Mientras, Angélica, en su espléndida desnudez, en una torsión imposible, gira
la cabeza y la vista hacia el heroico caballero en un gesto de erótico abandono que es todo un
ofrecimiento de toíta tuya, mi amor...
Y no era para menos, que ya don Quijote le advierte al cura de su aldea que la
tal Angélica fue una doncella andariega, distraída y un tanto antojadiza y tan
lleno dejó el mundo de sus impertinencias como de la fama de su hermosura. Una
casquivana, vamos, que se lió con un pajecillo boquirrubio que no tenía dónde caerse
muerto.
Me dirá el improbable lector que Ingres es mucho más que
un pintor académico e historicista, que sus retratos son de una perfección que
admira; que, al fin y al cabo, de esto comía, de hacer retratos, aunque a él lo
que le gustaba es la pintura histórica. Eso sin hablar de sus desnudos
femeninos de ambiente orientalizante.
Y ya metidos en harina, ya me gustaría
hablar, ya, de la gran odalisca, o del baño turco con su muestrario de carnes
femeninas en mil posturas. También me gustaría hablar del homenaje que le dedicó Man Ray al fotografiar la sinuosa espalda de Kiky de Montparnasse como si fuese el violín de Ingres, pero la cosa no da para tanto. Preferiría hablar de una obra suya que no conocía hasta esta visita y que tiene su enjundia: El sueño de Ossian.
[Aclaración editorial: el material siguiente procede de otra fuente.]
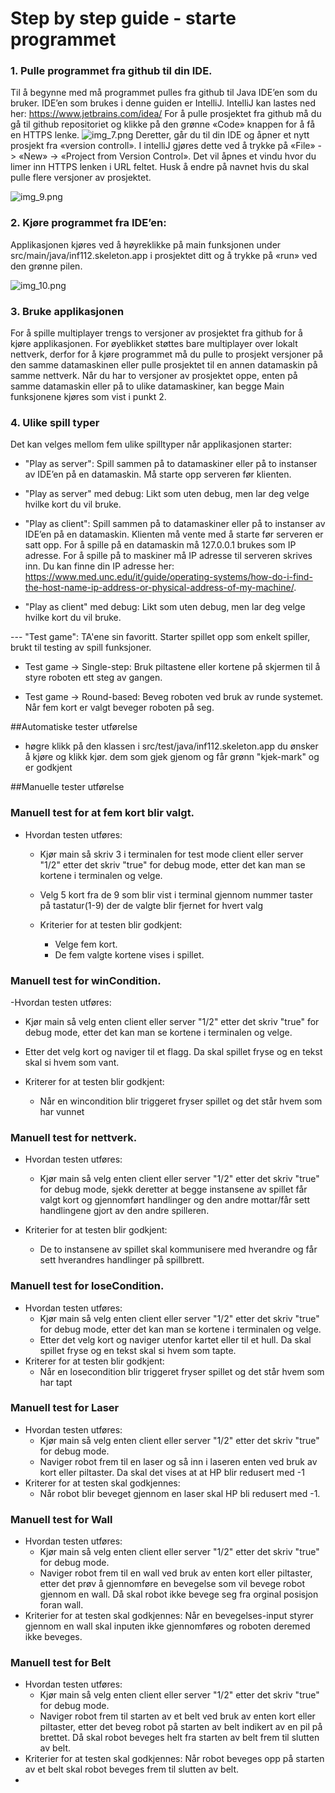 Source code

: # Step by step guide - starte programmet



### 1. Pulle programmet fra github til din IDE.
   
   Til å begynne med må programmet pulles fra github til Java IDE’en som du bruker. 
   IDE’en som brukes i denne guiden er IntelliJ.  IntelliJ kan lastes ned her: https://www.jetbrains.com/idea/
   For å pulle prosjektet fra github må du gå til github repositoriet og klikke på den grønne «Code» knappen 
   for å få en HTTPS lenke.
   ![img_7.png](assets/images/img_7.png)
   Deretter, går du til din IDE og åpner et nytt prosjekt fra «version controll». 
   I intelliJ gjøres dette ved å trykke på «File» -> «New» -> «Project from Version Control». 
   Det vil åpnes et vindu hvor du limer inn HTTPS lenken i URL feltet. 
   Husk å endre på navnet hvis du skal pulle flere versjoner av prosjektet.

![img_9.png](assets/images/img_9.png)

### 2. Kjøre programmet fra IDE’en:
   
   Applikasjonen kjøres ved å høyreklikke på main funksjonen under src/main/java/inf112.skeleton.app i prosjektet ditt og å trykke på «run» ved den grønne pilen.

![img_10.png](assets/images/img_10.png)

### 3. Bruke applikasjonen
   
   For å spille multiplayer trengs to versjoner av prosjektet fra github for å kjøre applikasjonen. 
   For øyeblikket støttes bare multiplayer over lokalt nettverk, 
   derfor for å kjøre programmet må du pulle to prosjekt versjoner på den samme datamaskinen 
   eller pulle prosjektet til en annen datamaskin på samme nettverk.
   Når du har to versjoner av prosjektet oppe, enten på samme datamaskin eller på to ulike datamaskiner, 
   kan begge Main funksjonene kjøres som vist i punkt 2. 


### 4. Ulike spill typer
   Det kan velges mellom fem ulike spilltyper når applikasjonen starter:
   
- "Play as server":
        Spill sammen på to datamaskiner eller på to instanser av IDE’en på en datamaskin. Må starte opp serveren før klienten.
  
  
- "Play as server" med debug:
        Likt som uten debug, men lar deg velge hvilke kort du vil bruke.
  

- "Play as client":
Spill sammen på to datamaskiner eller på to instanser av IDE’en på en datamaskin. Klienten må vente med å starte før serveren er satt opp.
For å spille på en datamaskin må 127.0.0.1 brukes som IP adresse.
For å spille på to maskiner må IP adresse til serveren skrives inn. Du kan finne din IP adresse her: https://www.med.unc.edu/it/guide/operating-systems/how-do-i-find-the-host-name-ip-address-or-physical-address-of-my-machine/.


- "Play as client" med debug:
Likt som uten debug, men lar deg velge hvilke kort du vil bruke.
  

--- "Test game": TA'ene sin favoritt. Starter spillet opp som enkelt spiller, brukt til testing av spill funksjoner.

-  Test game -> Single-step:
Bruk piltastene eller kortene på skjermen til å styre roboten ett steg av gangen.

-  Test game -> Round-based:
Beveg roboten ved bruk av runde systemet. Når fem kort er valgt beveger roboten på seg.

   
##Automatiske tester utførelse
- høgre klikk på den klassen i src/test/java/inf112.skeleton.app du ønsker å kjøre og klikk kjør. 
  dem som gjek gjenom og får grønn "kjek-mark"
  og er godkjent
  
##Manuelle tester utførelse
### Manuell test for at fem kort blir valgt.
- Hvordan testen utføres:
   - Kjør main så skriv 3 i terminalen for test mode client eller server "1/2" etter det skriv "true" for debug mode, etter det kan man se kortene i terminalen og velge.
   - Velg 5 kort fra de 9 som blir vist i terminal gjennom nummer taster på tastatur(1-9) der de
      valgte blir fjernet for hvert valg

	- Kriterier for at testen blir godkjent:
		- Velge fem kort.
		- De fem valgte kortene vises i spillet.

### Manuell test for winCondition.
-Hvordan testen utføres:
   - Kjør main så velg enten client eller server "1/2" etter det skriv "true" for debug mode, etter det kan man se kortene i terminalen og velge.
   - Etter det velg kort og naviger til et flagg. Da skal spillet fryse og en tekst skal si hvem som vant.
   
- Kriterer for at testen blir godkjent:
   - Når en wincondition blir triggeret fryser spillet og det står hvem som har vunnet

### Manuell test for nettverk.
- Hvordan testen utføres:
   - Kjør main så velg enten client eller server "1/2" etter det skriv "true" for debug mode, sjekk deretter at begge instansene av spillet får valgt kort og gjennomført
      handlinger og den andre mottar/får sett handlingene gjort av den andre spilleren.

- Kriterier for at testen blir godkjent:
    - De to instansene av spillet skal kommunisere med hverandre og får sett hverandres handlinger på spillbrett.

### Manuell test for loseCondition.
- Hvordan testen utføres:
    - Kjør main så velg enten client eller server "1/2" etter det skriv "true" for debug mode, etter det kan man se kortene i terminalen og velge.
    - Etter det velg kort og naviger utenfor kartet eller til et hull. Da skal spillet fryse og en tekst skal si hvem som tapte.
- Kriterer for at testen blir godkjent:
    - Når en losecondition blir triggeret fryser spillet og det står hvem som har tapt
    
### Manuell test for Laser
- Hvordan testen utføres:
   - Kjør main så velg enten client eller server "1/2" etter det skriv "true" for debug mode. 
   - Naviger robot frem til en laser og så inn i laseren enten ved bruk av kort eller piltaster. Da skal det vises at at HP blir redusert med -1
- Kriterer for at testen skal godkjennes: 
    - Når robot blir beveget gjennom en laser skal HP bli redusert med -1. 
    
### Manuell test for Wall 
- Hvordan testen utføres: 
    - Kjør main så velg enten client eller server "1/2" etter det skriv "true" for debug mode.
    - Naviger robot frem til en wall ved bruk av enten kort eller piltaster, etter det prøv å gjennomføre en bevegelse som vil bevege robot gjennom en wall.
    Då skal robot ikke bevege seg fra orginal posisjon foran wall.
- Kriterier for at testen skal godkjennes:
    Når en bevegelses-input styrer gjennom en wall skal inputen ikke gjennomføres og roboten deremed ikke beveges.
  
### Manuell test for Belt 
- Hvordan testen utføres: 
    - Kjør main så velg enten client eller server "1/2" etter det skriv "true" for debug mode.
    - Naviger robot frem til starten av et belt ved bruk av enten kort eller piltaster, etter det beveg robot på starten av belt indikert av en pil på brettet. 
    Då skal robot beveges helt fra starten av belt frem til slutten av belt.
- Kriterier for at testen skal godkjennes:
    Når robot beveges opp på starten av et belt skal robot beveges frem til slutten av belt. 
-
Como sin duda el improbable lector sabe, los Cantos de Ossian fue una
falsificación del poeta escocés Mcpherson en 1761, que se tuvieron por ciertos hasta
la muerte del poeta. No había espíritu romántico de la época que no los
aceptara como genuina representación del “espíritu del pueblo”. Incluso el mismísimo Goethe los incluyó en su célebre Las
tribulaciones del joven Werther, y hasta son el detonante del lamentable
fin del protagonista.
El propio Napoleón I sintió admiración por estos mitos
celtas y fue motivo de que Ingres pintara su sueño de Ossian para la estancia del emperador en su palacio de
Montecavallo, en Roma. En él, Ossian, con manto rojo y túnica verde, apoyado
sobre el arpa, sueña con la saga de Fingal y los héroes celtas que aparecen en
un cielo nebuloso de grises y azules pálidos que representan el mundo sin
consistencia material.
Hasta los emperadores se dejan embaucar, pensaba un
servidor. Y también pensaba en nuestro abate Marchena, quien, pocos años después de lo de Ossian, falsificó un episodio del Satiricón
de Petronio, en buen latín y con notas cultas a pie de página que incluso se editó
en Suiza. No quedó docto filólogo que no se tragase el embuste, hasta que hubo que
declarar el engaño porque aquello pasaba de marrón oscuro y estaba poniendo en
ridículo a la intelectualidad de la época.
Hubiese sido un buen asunto, la escena prostibularia que describe Marchena, para que Ingres pintase uno de sus cuadros
historicistas: Quid est, inquit, mulier
impudentissima? Falsis me pollicitationibus ludis, nocteque prossima fraudas?
Ya que pintó aquel tondo enmarcando un gineceo turquesco lleno de carnalidad, podía haber pintado un
lupanar pompeyano. Bastaba con ponerles en la cabeza una galea cristata a los clientes para pasar de puteros a heroicos hijos de Rómulo.